AS in politics, a week is an awfully long time in the oil market.
Seven days ago, Saudi Arabia was denying a report that the members of the Organisation of Petroleum Exporting Countries and its allies (Opec+) were discussing an output increase ahead of their meeting this weekend.
But the latest slump in crude prices means that outcome now looks fanciful.
Indeed, another cut in targets is becoming more likely, even with European Union (EU) sanctions on Russian exports due to come into effect the next day.
Protests in China against the country’s zero-Covid policy are boosting the US dollar as a haven and spurring a broad selloff in commodities.
For oil, these headwinds add downward pressure to an already-fragile crude market: the demand outlook was weakening on concerns of high prices and recession.
Crude tumbled more than 3% on Monday, falling to levels not seen in almost a year.
When Brent crude prices were hovering in the mid-US$80s (RM360), a quick rollover of the existing Opec+ output targets looked the most likely outcome from the group’s Sunday meeting in Vienna, even if most members would like crude to be higher.
Today’s slump makes that less certain.
There is still huge uncertainty over how hard EU sanctions will hit Russia’s crude exports when they come into effect on Dec 5, or if they will have any impact at all.
Russia has already lost 90% of its market in northern Europe, and Mediterranean buyers are now starting to cut purchases, too.

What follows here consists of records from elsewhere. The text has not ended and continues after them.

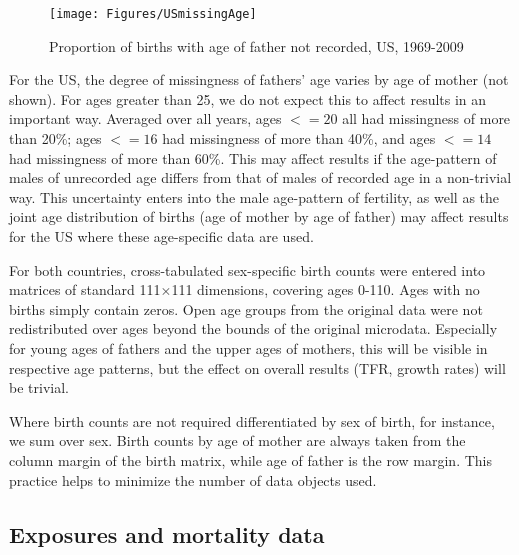 \begin{figure}[ht!]
        \centering  
          \caption{Proportion of births with age of father not recorded, US,
          1969-2009}
           \texttt{[image: Figures/USmissingAge]}
          \label{fig:USmissingAge}
\end{figure}

For the US, the degree of missingness of fathers' age varies by age of
mother (not shown). For ages greater than 25, we do not expect this to affect
results in an important way. Averaged over all years, ages $<= 20$ all had missingness of more than
20\%; ages $<= 16$ had missingness of more than 40\%, and ages $<= 14$ had
missingness of more than 60\%. This may affect results if the age-pattern of
males of unrecorded age differs from that of males of recorded age in a
non-trivial way. This uncertainty enters into the male
age-pattern of fertility, as well as the joint
age distribution of births (age of mother by age of father) may affect results
for the US where these age-specific data are used.

For both countries, cross-tabulated
sex-specific birth counts were entered into matrices of standard 111$\times$111
dimensions, covering ages 0-110. Ages with no births simply contain zeros. Open
age groups from the original data were not redistributed over ages beyond the
bounds of the original microdata. Especially for young ages of fathers and the
upper ages of mothers, this will be visible in respective age
patterns, but the effect on overall results (TFR, growth rates) will be
trivial.

Where birth counts are not required differentiated by sex of birth, for
instance, we sum over sex. Birth counts by age of mother are always taken from
the column margin of the birth matrix, while age of father is the row margin.
This practice helps to minimize the number of data objects used.

\subsection{Exposures and mortality data}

So far, the shunned barrels have been diverted to Asia.
EU members are struggling to agree on a price at which to cap Russian shipments to allow access to European ships and international insurance for the trade.
A proposed level of US$65 (RM292.79) a barrel – above the current selling price of Russia’s flagship Urals grade – is seen as far too generous by some, but as an absolute minimum for others.
Without agreement, there will be a blanket ban on providing European ships or services for Russian crude from next week.
But ministers are likely to hammer out a fudge, and as Javier Blas writes yesterday, the cap is purposefully designed to have a minimal impact on crude flows.
Saudi Arabia insists Opec+ remains “ready to intervene” in the market.
Unless crude prices recover in the next five days, intervention in the form of another output cut just got a lot more likely. — Bloomberg
Julian Lee is an oil strategist for Bloomberg First Word. The views expressed here are the writer’s own.